I'm trying to use cross_val_score inside a lambda function to take full
advantage of my processors - especially because previously I was having
problems when setting cross_val_score's built in n_jobs > 1. I have
successfully done something similar before, though in a little bit
different way, so I'm surprised I'm having trouble with it.
But I've troubleshooted enough at this point that I'm convinced either
there's something weird happening inside cross_val_score that I don't know
about (I noticed sklearn has a lengthy parallelism handling file) or
there's some nuance about my current approach that I'm simply overlooking.
Below is a shortened, concise version of the code causing problems.
Attached is a slightly longer and better commented (but still shortened)
version of the code. If I set workers to 1, the code works just fine.

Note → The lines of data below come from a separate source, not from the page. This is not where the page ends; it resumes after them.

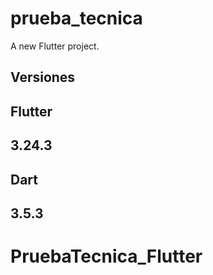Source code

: # prueba_tecnica

A new Flutter project.

## Versiones

## Flutter
3.24.3
-----
## Dart
3.5.3
-----
# PruebaTecnica_Flutter
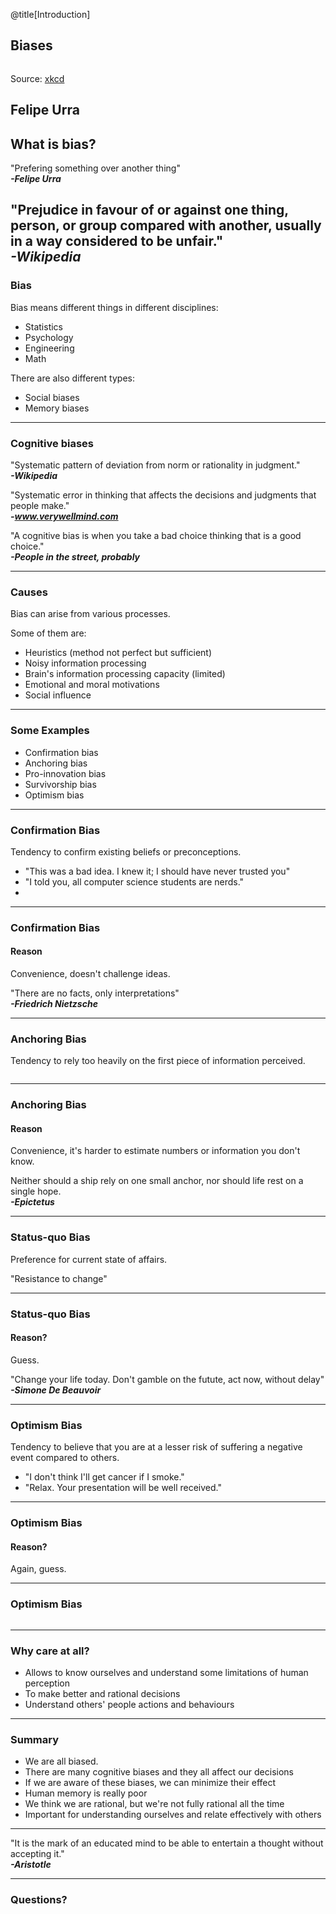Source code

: @title[Introduction]
<h2>Biases</h2>

<img src="images/how_it_works.png" alt="">

Source: [xkcd](https://xkcd.com/385/)

Felipe Urra
---
<h2>What is bias?</h2>

"Prefering something over another thing"
<br/>***-Felipe Urra***

"Prejudice in favour of or against one thing, person, or group compared with another, usually in a way considered to be unfair."
<br/>***-Wikipedia***
---
<h3>Bias</h3>
Bias means different things in different disciplines:

* Statistics
* Psychology
* Engineering
* Math

There are also different types:

* Social biases
* Memory biases
---
<h3>Cognitive biases</h3>

"Systematic pattern of deviation from norm or rationality in judgment."
<br/>***-Wikipedia***

"Systematic error in thinking that affects the decisions and judgments that people make."
<br/>***-www.verywellmind.com***

"A cognitive bias is when you take a bad choice thinking that is a good choice."
<br/>***-People in the street, probably***

---
<h3>Causes</h3>

Bias can arise from various processes.

Some of them are:

* Heuristics (method not perfect but sufficient)
* Noisy information processing
* Brain's information processing capacity (limited)
* Emotional and moral motivations
* Social influence

---
<h3>Some Examples</h3>

* Confirmation bias
* Anchoring bias
* Pro-innovation bias
* Survivorship bias
* Optimism bias

---
<h3>Confirmation Bias</h3>

Tendency to confirm existing beliefs or preconceptions.

* "This was a bad idea. I knew it; I should have never trusted you"
* "I told you, all computer science students are nerds."
*
---
<h3>Confirmation Bias</h3>

<h4>Reason</h4>

Convenience, doesn't challenge ideas.



"There are no facts, only interpretations"
<br/>***-Friedrich Nietzsche***

---
<h3>Anchoring Bias</h3>

Tendency to rely too heavily on the first piece of information perceived.

<img src="images/anchoring_effect.jpg" alt="">

---
<h3>Anchoring Bias</h3>

<h4>Reason</h4>

Convenience, it's harder to estimate numbers or information you don't know.

Neither should a ship rely on one small anchor, nor should life rest on a single hope. 
<br/>***-Epictetus***

---
<h3>Status-quo Bias</h3>

Preference for current state of affairs.

"Resistance to change"

---
<h3>Status-quo Bias</h3>

<h4>Reason?</h4>

Guess.

"Change your life today. Don't gamble on the futute, act now, without delay"
<br/>***-Simone De Beauvoir***

---
<h3>Optimism Bias</h3>

Tendency to believe that you are at a lesser risk of suffering a negative event compared to others.

* "I don't think I'll get cancer if I smoke."
* "Relax. Your presentation will be well received."

---
<h3>Optimism Bias</h3>

<h4>Reason?</h4>

Again, guess.

---
<h3>Optimism Bias</h3>

<img src="images/anchoring_effect.jpg" alt="">

---
<h3>Why care at all?</h3>

* Allows to know ourselves and understand some limitations of human perception
* To make better and rational decisions
* Understand others' people actions and behaviours

---
<h3>Summary</h3>

* We are all biased.
* There are many cognitive biases and they all affect our decisions
* If we are aware of these biases, we can minimize their effect
* Human memory is really poor
* We think we are rational, but we're not fully rational all the time
* Important for understanding ourselves and relate effectively with others

---



"It is the mark of an educated mind to be able to entertain a thought without accepting it."
<br/>***-Aristotle***



---
<h3>Questions?</h3>

<img src="images/google.png" alt="">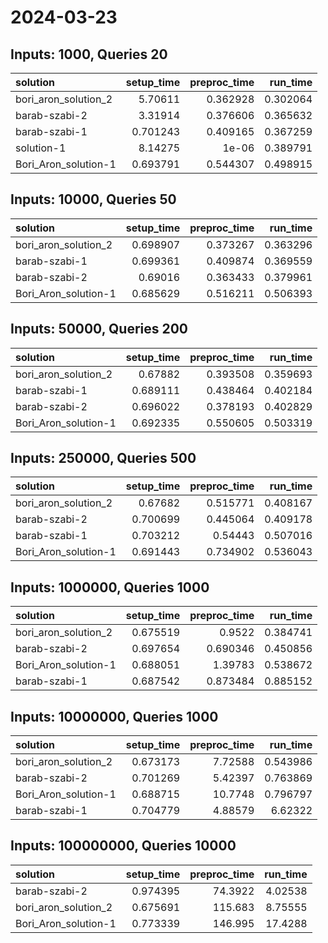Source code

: # 2024-03-23

## Inputs: 1000, Queries 20

| solution             |   setup_time |   preproc_time |   run_time |
|:---------------------|-------------:|---------------:|-----------:|
| bori_aron_solution_2 |     5.70611  |       0.362928 |   0.302064 |
| barab-szabi-2        |     3.31914  |       0.376606 |   0.365632 |
| barab-szabi-1        |     0.701243 |       0.409165 |   0.367259 |
| solution-1           |     8.14275  |       1e-06    |   0.389791 |
| Bori_Aron_solution-1 |     0.693791 |       0.544307 |   0.498915 |

## Inputs: 10000, Queries 50

| solution             |   setup_time |   preproc_time |   run_time |
|:---------------------|-------------:|---------------:|-----------:|
| bori_aron_solution_2 |     0.698907 |       0.373267 |   0.363296 |
| barab-szabi-1        |     0.699361 |       0.409874 |   0.369559 |
| barab-szabi-2        |     0.69016  |       0.363433 |   0.379961 |
| Bori_Aron_solution-1 |     0.685629 |       0.516211 |   0.506393 |

## Inputs: 50000, Queries 200

| solution             |   setup_time |   preproc_time |   run_time |
|:---------------------|-------------:|---------------:|-----------:|
| bori_aron_solution_2 |     0.67882  |       0.393508 |   0.359693 |
| barab-szabi-1        |     0.689111 |       0.438464 |   0.402184 |
| barab-szabi-2        |     0.696022 |       0.378193 |   0.402829 |
| Bori_Aron_solution-1 |     0.692335 |       0.550605 |   0.503319 |

## Inputs: 250000, Queries 500

| solution             |   setup_time |   preproc_time |   run_time |
|:---------------------|-------------:|---------------:|-----------:|
| bori_aron_solution_2 |     0.67682  |       0.515771 |   0.408167 |
| barab-szabi-2        |     0.700699 |       0.445064 |   0.409178 |
| barab-szabi-1        |     0.703212 |       0.54443  |   0.507016 |
| Bori_Aron_solution-1 |     0.691443 |       0.734902 |   0.536043 |

## Inputs: 1000000, Queries 1000

| solution             |   setup_time |   preproc_time |   run_time |
|:---------------------|-------------:|---------------:|-----------:|
| bori_aron_solution_2 |     0.675519 |       0.9522   |   0.384741 |
| barab-szabi-2        |     0.697654 |       0.690346 |   0.450856 |
| Bori_Aron_solution-1 |     0.688051 |       1.39783  |   0.538672 |
| barab-szabi-1        |     0.687542 |       0.873484 |   0.885152 |

## Inputs: 10000000, Queries 1000

| solution             |   setup_time |   preproc_time |   run_time |
|:---------------------|-------------:|---------------:|-----------:|
| bori_aron_solution_2 |     0.673173 |        7.72588 |   0.543986 |
| barab-szabi-2        |     0.701269 |        5.42397 |   0.763869 |
| Bori_Aron_solution-1 |     0.688715 |       10.7748  |   0.796797 |
| barab-szabi-1        |     0.704779 |        4.88579 |   6.62322  |

## Inputs: 100000000, Queries 10000

| solution             |   setup_time |   preproc_time |   run_time |
|:---------------------|-------------:|---------------:|-----------:|
| barab-szabi-2        |     0.974395 |        74.3922 |    4.02538 |
| bori_aron_solution_2 |     0.675691 |       115.683  |    8.75555 |
| Bori_Aron_solution-1 |     0.773339 |       146.995  |   17.4288  |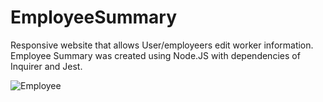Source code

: # EmployeeSummary
Responsive website that allows User/employeers edit worker information.  Employee Summary was created using Node.JS with dependencies of Inquirer and Jest.  

![Employee](https://user-images.githubusercontent.com/61360215/80927783-72758200-8d5d-11ea-9f7d-cbeaa5cbb385.jpg)
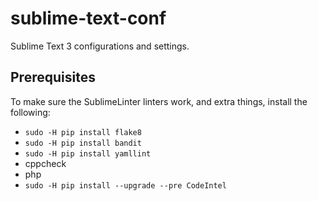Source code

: # sublime-text-conf
Sublime Text 3 configurations and settings.

## Prerequisites
To make sure the SublimeLinter linters work, and extra things, install the following:
* `sudo -H pip install flake8`
* `sudo -H pip install bandit`
* `sudo -H pip install yamllint`
* cppcheck
* php
* `sudo -H pip install --upgrade --pre CodeIntel`
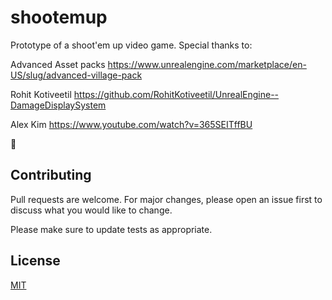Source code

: # shootemup
Prototype of a shoot'em up video game.
Special thanks to: 

Advanced Asset packs https://www.unrealengine.com/marketplace/en-US/slug/advanced-village-pack

Rohit Kotiveetil https://github.com/RohitKotiveetil/UnrealEngine--DamageDisplaySystem

Alex Kim https://www.youtube.com/watch?v=365SEITffBU

💙

## Contributing
Pull requests are welcome. For major changes, please open an issue first to discuss what you would like to change.

Please make sure to update tests as appropriate.

## License
[MIT](https://choosealicense.com/licenses/mit/)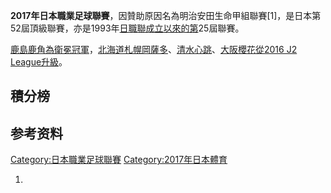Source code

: **2017年日本職業足球聯賽**，因贊助原因名為明治安田生命甲組聯賽\[1\]，是日本第52屆頂級聯賽，亦是1993年[日職聯成立以來的第](https://zh.wikipedia.org/wiki/日職聯 "wikilink")25屆聯賽。

[鹿島鹿角為衛冕冠軍](../Page/鹿島鹿角.md "wikilink")，[北海道札幌岡薩多](../Page/北海道札幌岡薩多.md "wikilink")、[清水心跳](../Page/清水心跳.md "wikilink")、[大阪櫻花從](../Page/大阪櫻花.md "wikilink")[2016
J2 League升級](https://zh.wikipedia.org/wiki/2016_J2_League "wikilink")。

## 積分榜

## 参考资料

[Category:日本職業足球聯賽](https://zh.wikipedia.org/wiki/Category:日本職業足球聯賽 "wikilink")
[Category:2017年日本體育](https://zh.wikipedia.org/wiki/Category:2017年日本體育 "wikilink")

1.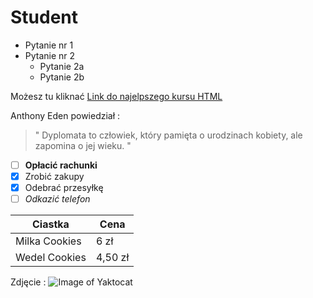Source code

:# Student 

* Pytanie nr 1 
* Pytanie nr 2
  * Pytanie 2a
  * Pytanie 2b
  
Możesz tu kliknać  [Link do najelpszego kursu HTML](https://www.youtube.com/watch?v=BAju0_IS-ns)

Anthony Eden powiedział : 
>"  Dyplomata to człowiek, który pamięta o urodzinach kobiety, ale zapomina o jej wieku. "

- [ ] **Opłacić rachunki**
- [x] Zrobić zakupy
- [x] Odebrać przesyłkę 
- [ ] _Odkazić telefon_

Ciastka | Cena 
------------ | -------------
Milka Cookies | 6 zł
Wedel Cookies  | 4,50 zł

Zdjęcie : 
![Image of Yaktocat](https://cdn.shortpixel.ai/client/to_webp,q_glossy,ret_img,w_411,h_297/https://magazynbike.pl/wp-content/uploads/2020/04/DSC00064-1-411x297.jpg)
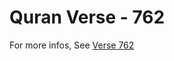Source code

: # Quran Verse - 762 

For more infos, See [Verse 762](https://www.quranbookk.com/quran/search?q=762)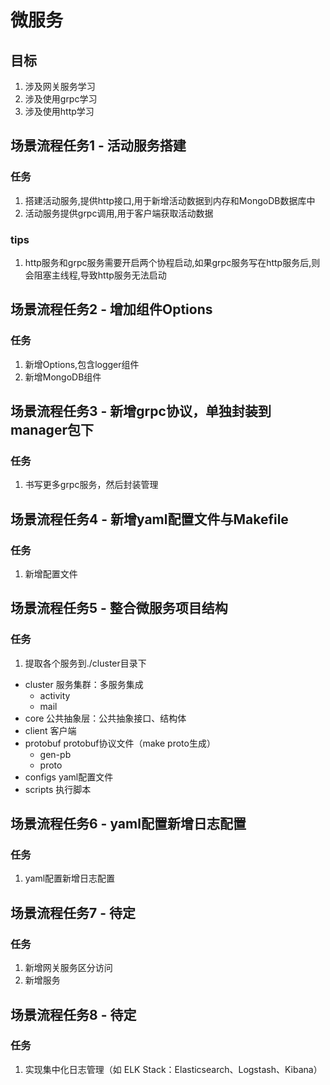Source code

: # 微服务

## 目标
1. 涉及网关服务学习
2. 涉及使用grpc学习
3. 涉及使用http学习

## 场景流程任务1 - 活动服务搭建
### 任务
1. 搭建活动服务,提供http接口,用于新增活动数据到内存和MongoDB数据库中
2. 活动服务提供grpc调用,用于客户端获取活动数据
### tips
1. http服务和grpc服务需要开启两个协程启动,如果grpc服务写在http服务后,则会阻塞主线程,导致http服务无法启动

## 场景流程任务2 - 增加组件Options
### 任务
1. 新增Options,包含logger组件
2. 新增MongoDB组件

## 场景流程任务3 - 新增grpc协议，单独封装到manager包下
### 任务
1. 书写更多grpc服务，然后封装管理

## 场景流程任务4 - 新增yaml配置文件与Makefile
### 任务
1. 新增配置文件

## 场景流程任务5 - 整合微服务项目结构
### 任务
1. 提取各个服务到./cluster目录下
- cluster    服务集群：多服务集成
    - activity
    - mail
- core       公共抽象层：公共抽象接口、结构体
- client     客户端
- protobuf   protobuf协议文件（make proto生成）
    - gen-pb
    - proto
- configs    yaml配置文件
- scripts    执行脚本

## 场景流程任务6 - yaml配置新增日志配置
### 任务
1. yaml配置新增日志配置

## 场景流程任务7 - 待定
### 任务
1. 新增网关服务区分访问
2. 新增服务

## 场景流程任务8 - 待定
### 任务
1. 实现集中化日志管理（如 ELK Stack：Elasticsearch、Logstash、Kibana）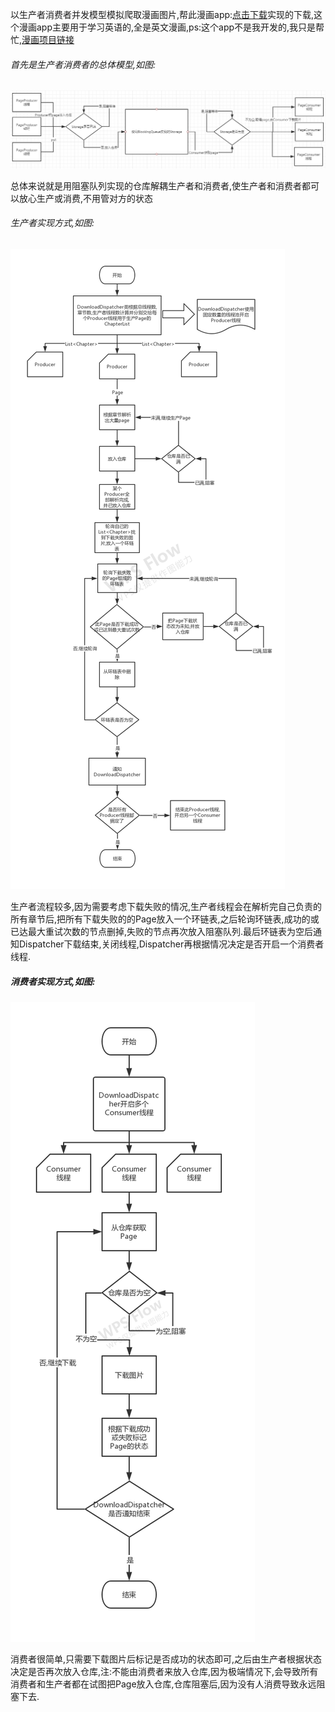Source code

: 以生产者消费者并发模型模拟爬取漫画图片,帮此漫画app:[点击下载](https://github.com/warriorWorld/MangaReader/raw/master/app/release/app-release.apk "Android apk 安装包")实现的下载,这个漫画app主要用于学习英语的,全是英文漫画,ps:这个app不是我开发的,我只是帮忙,[漫画项目链接](https://github.com/warriorWorld/MangaReader "漫画项目链接")

###### 首先是生产者消费者的总体模型,如图:
![github](https://github.com/oneAcorn/DownloadSimulator/blob/master/img/producer-consumer.png)

总体来说就是用阻塞队列实现的仓库解耦生产者和消费者,使生产者和消费者都可以放心生产或消费,不用管对方的状态
###### 生产者实现方式,如图:
![github](https://github.com/oneAcorn/DownloadSimulator/blob/master/img/producer.jpg)

生产者流程较多,因为需要考虑下载失败的情况,生产者线程会在解析完自己负责的所有章节后,把所有下载失败的的Page放入一个环链表,之后轮询环链表,成功的或已达最大重试次数的节点删掉,失败的节点再次放入阻塞队列.最后环链表为空后通知Dispatcher下载结束,关闭线程,Dispatcher再根据情况决定是否开启一个消费者线程.
##### 消费者实现方式,如图:
![github](https://github.com/oneAcorn/DownloadSimulator/blob/master/img/consumer.jpg)

消费者很简单,只需要下载图片后标记是否成功的状态即可,之后由生产者根据状态决定是否再次放入仓库,注:不能由消费者来放入仓库,因为极端情况下,会导致所有消费者和生产者都在试图把Page放入仓库,仓库阻塞后,因为没有人消费导致永远阻塞下去.
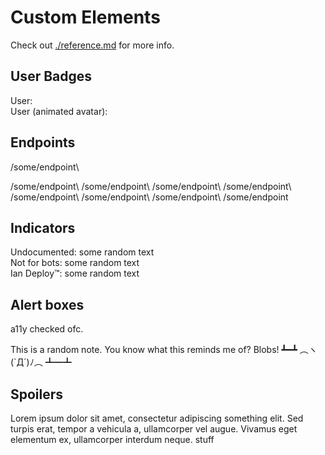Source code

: # Custom Elements

<note>Check out [./reference.md](./reference.md) for more info.</note>

## User Badges

User: <user id="841509053422632990"/>\
User (animated avatar): <user id="755792681313108018"/>

## Endpoints

<get>/some/endpoint</get>\
<head>/some/endpoint</head>\
<post>/some/endpoint</post>\
<put>/some/endpoint</put>\
<delete>/some/endpoint</delete>\
<connect>/some/endpoint</connect>\
<options>/some/endpoint</options>\
<trace>/some/endpoint</trace>\
<patch>/some/endpoint</patch>

## Indicators

Undocumented: <undoc/> some random text\
Not for bots: <nobot/> some random text\
Ian Deploy™: <iandeploy/> some random text

## Alert boxes

a11y checked ofc.

<note>This is a random note.</note>
<info>You know what this reminds me of? Blobs!</info>
<warn>┻━┻ ︵ヽ(\`Д´)ﾉ︵﻿ ┻━┻</warn>

## Spoilers

Lorem ipsum dolor sit amet, consectetur adipiscing
<spoiler>something</spoiler> elit. Sed turpis erat, tempor a vehicula
a, ullamcorper vel augue. Vivamus eget elementum ex, ullamcorper
interdum neque. <spoiler>stuff</spoiler>

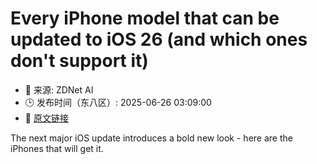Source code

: # Every iPhone model that can be updated to iOS 26 (and which ones don't support it)
- 📅 来源: ZDNet AI
- 🕒 发布时间（东八区）: 2025-06-26 03:09:00
- 🔗 [原文链接](https://www.zdnet.com/article/every-iphone-model-that-can-be-updated-to-ios-26-and-which-ones-dont-support-it/)

The next major iOS update introduces a bold new look - here are the iPhones that will get it.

Once I go greater than 1, it crashes the python kernel every time once it
hits cross_val_score.
I'm running this on Windows 7 with Anaconda and Python 2.7:
'2.7.6 |Anaconda 1.9.2 (64-bit)| (default, Nov 11 2013, 10:49:15) [MSC
v.1500 64 bit (AMD64)]'
Anyone know what the deal is? Here is the code in question:
class Job(object): # struct for holding job info
pass
workers = 2
jobs_q = Queue()
results_q = Queue()
# pseudo code for loop here
job = Job()
job.estimator = MultinomialNB()
job.x_csrmat = csr_matrix(x_csrmat, copy=True)
job.y_a = np.array(y_a)
job.kfold = KFold(len(y_a), nfolds, random_state=6, shuffle=True)
jobs_q.put(job)
# end pseudo code for loop
def executeWorker():
while True:
job = jobs_q.get()
if job is None:
break
# try/except never catches error, and code never proceeds beyond it
try:
cvScore = mean(cross_validation.cross_val_score(job.estimator,
job.x_csrmat, y=job.y_a, cv=job.kfold))
except Exception as e:
with open(tsOutDir + 'error.txt', 'w') as f:
f.write(traceback.format_exception(*sys.exc_info()) + "\n\nI/O
error({0}): {1}".format(e.errno, e.strerror))
raise
results_q.put(results_df)
workers_list = [Thread(target=executeWorker) for _ in xrange(workers)]
for thread in workers_list:
thread.daemon = True
thread.start()
for _ in xrange(workers):
# jobs_q already full. Add None-s so workers know to stop
jobs_q.put(None)
for thread in workers_list:
thread.join()
class Job(object): # struct for holding job info
pass
workers = 2
jobs_q = Queue()
results_q = Queue()
# Each job is created in a *for loop like this...
job = Job()
# Create new classifier. I've also tried cloning as well - neither solves the
problem
job.estimator = MultinomialNB()
# Create copies of x_csrmat and y_a which were created previously
job.x_csrmat = csr_matrix(x_csrmat, copy=True)
job.y_a = np.array(y_a)
# create new kfold iterator
job.kfold = KFold(len(y_a), nfolds, random_state=6, shuffle=True)
# ...and then put in a queue like this:
jobs_q.put(job)
# *I'm omitting the for loop b/c it's complex and it's not where the problem is
occurring
def executeWorker():
while True:
job = jobs_q.get()
if job is None:
break
start = time.time()
# This portion successfully writes to file for each thread
dictToCSV(job.settings_dict, tsOutDir + str(time.time()) + "-"
+ threading.current_thread().name + "-prior.csv")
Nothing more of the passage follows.